The court is the same size and the seating capacity is not dramatically different. Radium Springs seats about 700 and Dougherty’s home gym seats about 800.
The teams can still practice at Dougherty, but have to give up a home-court advantage because of the construction.
“It’s really the construction outside the gym,’’ Poole said. “We are practicing there, but we don’t play games there.’’
Lee County has the same problem as Dougherty — no home court. They’re renovating the cafeteria at Lee County and using the gym as the cafeteria.
“They’ve confiscated the gym,’’ said Lee County boys coach Tim McPherson, who has — along with the girls team, which is coached by his wife, Fran — had to play his home games at Lee County Middle School.
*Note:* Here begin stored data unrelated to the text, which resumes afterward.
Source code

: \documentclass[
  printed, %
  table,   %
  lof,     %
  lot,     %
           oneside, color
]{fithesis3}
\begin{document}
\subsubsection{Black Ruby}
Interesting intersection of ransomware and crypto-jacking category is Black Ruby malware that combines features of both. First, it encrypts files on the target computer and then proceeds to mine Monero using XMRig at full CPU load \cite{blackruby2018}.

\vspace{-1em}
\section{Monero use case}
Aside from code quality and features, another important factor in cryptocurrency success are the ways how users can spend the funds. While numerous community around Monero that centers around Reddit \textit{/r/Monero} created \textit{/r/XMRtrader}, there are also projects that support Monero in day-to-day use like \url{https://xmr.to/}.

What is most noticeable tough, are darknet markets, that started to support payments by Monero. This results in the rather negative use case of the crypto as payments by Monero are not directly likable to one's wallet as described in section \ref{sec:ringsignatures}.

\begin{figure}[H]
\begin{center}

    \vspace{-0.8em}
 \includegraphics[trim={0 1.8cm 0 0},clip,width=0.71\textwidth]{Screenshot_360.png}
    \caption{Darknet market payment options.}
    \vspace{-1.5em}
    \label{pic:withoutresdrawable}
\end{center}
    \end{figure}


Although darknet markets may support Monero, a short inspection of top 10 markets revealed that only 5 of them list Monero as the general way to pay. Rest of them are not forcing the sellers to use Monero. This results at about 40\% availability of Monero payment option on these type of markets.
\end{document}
The Trojans have also played what were considered two home games — against Westover and Americus-Sumter — but those took place at Darton in Albany.
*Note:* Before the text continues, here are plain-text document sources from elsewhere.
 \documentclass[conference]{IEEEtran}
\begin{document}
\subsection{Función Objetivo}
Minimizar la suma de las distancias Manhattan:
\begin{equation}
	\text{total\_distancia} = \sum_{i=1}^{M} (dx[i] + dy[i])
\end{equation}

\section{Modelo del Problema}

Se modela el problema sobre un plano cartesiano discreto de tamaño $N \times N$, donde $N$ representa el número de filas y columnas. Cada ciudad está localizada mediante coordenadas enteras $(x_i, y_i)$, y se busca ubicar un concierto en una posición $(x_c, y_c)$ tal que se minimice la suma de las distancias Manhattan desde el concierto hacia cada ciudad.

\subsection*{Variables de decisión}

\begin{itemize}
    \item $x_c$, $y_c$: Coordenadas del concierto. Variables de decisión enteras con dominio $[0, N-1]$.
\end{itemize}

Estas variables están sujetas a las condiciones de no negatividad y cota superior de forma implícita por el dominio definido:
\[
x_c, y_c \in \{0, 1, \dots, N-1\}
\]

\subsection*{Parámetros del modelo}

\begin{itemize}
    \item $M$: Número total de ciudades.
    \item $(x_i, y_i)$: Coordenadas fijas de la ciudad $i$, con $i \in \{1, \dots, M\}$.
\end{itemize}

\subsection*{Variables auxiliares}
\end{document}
“It hasn’t been a whole lot of fun,’’ McPherson said. “It’s kind of been disheartening to our seniors who haven’t had a place to call home.’’
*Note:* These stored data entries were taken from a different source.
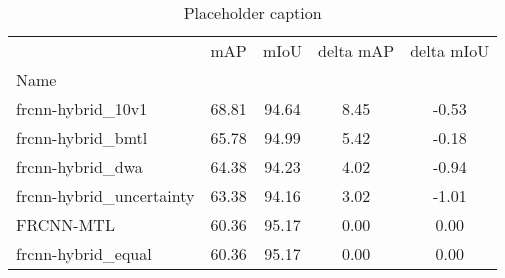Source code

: \begin{table}[htbp]
\centering
\caption{Placeholder caption}
\label{tab:weighting}
\begin{tabular}{lcccc}
\toprule
 & mAP & mIoU & delta mAP & delta mIoU \\
Name &  &  &  &  \\
\midrule
frcnn-hybrid_10v1 & 68.81 & 94.64 & 8.45 & -0.53 \\
frcnn-hybrid_bmtl & 65.78 & 94.99 & 5.42 & -0.18 \\
frcnn-hybrid_dwa & 64.38 & 94.23 & 4.02 & -0.94 \\
frcnn-hybrid_uncertainty & 63.38 & 94.16 & 3.02 & -1.01 \\
FRCNN-MTL & 60.36 & 95.17 & 0.00 & 0.00 \\
frcnn-hybrid_equal & 60.36 & 95.17 & 0.00 & 0.00 \\
\bottomrule
\end{tabular}
\end{table}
The practice schedule has also been a nightmare. Sometimes the boys and girls teams practice at Lee Middle and other times at Lee County Elementary School.
“The kids have to listen to the announcements because the time and place change every day,’’ McPherson said. “The kids have to be on the move. It’s been an unusual season.’’
The plan is to have the cafeteria ready by the end of the month, and Lee County has two more home games in February.
“We’re hoping to get back in there for the last two home games,’’ McPherson said. “We have two (home) games left and our seniors are dying to get back in the gym.’’
WELCOME BACK, COOPER: Worth County has a new girls basketball coach, but he’s a familiar face. John Cooper, who coached the girls two years ago, has taken over the team for the remainder of the season.
Stephanie Davis, who took over as the coach at the beginning of the season, has left the program.
“She needed to take care of some personal problems,’’ Worth athletic director Russell Beard said Thursday. “We’re not saying she didn’t do a good job. She did. John Cooper decided he just wanted to coach football. He’s an assistant football coach. He’s helping us out. He will do a good job for us. We’re down to about eight or nine players, but we’re going to be OK.’’
It has been a tough year for Worth County, which is 4-9 for the season and 0-4 in Region 1-AAA.
ANOTHER BIG WEEKEND: One of the biggest games of the year in the girls race in Region 1-AA takes place tonight at Albany High, where the Squaws meet Brooks County at 6 p.m. in a huge showdown for first place.
The Squaws have bounced back after losing their region opener at the buzzer against Fitzgerald and looked unbeatable Tuesday night in a 65-50 win against Early County. They are now 3-1 in the region. Brooks is 4-0. Albany High has outscored region opponents 166-125 in those three wins.
The Region 1-AA boys race is a logjam with Albany High, Thomasville, Early County and Cook all sharing a piece of first place with one region loss. Albany High is at home tonight against Brooks, which is 1-3 in the region, but will gain ground with a win because Cook plays Thomasville at home tonight, and Cook travels to Early County on Saturday night.
It’s also a monster weekend for the Terrell County’s boys, who travel to Calhoun County tonight, and then hit the road again to face Randolph-Clay on Saturday. Terrell County, which has won six in a row and is 3-0 on its side of Region 1B-A, faces its two biggest region rivals on back-to-back nights. Calhoun County is 4-3 in region play, and Radolph-Clay is 4-3 in 1B-A.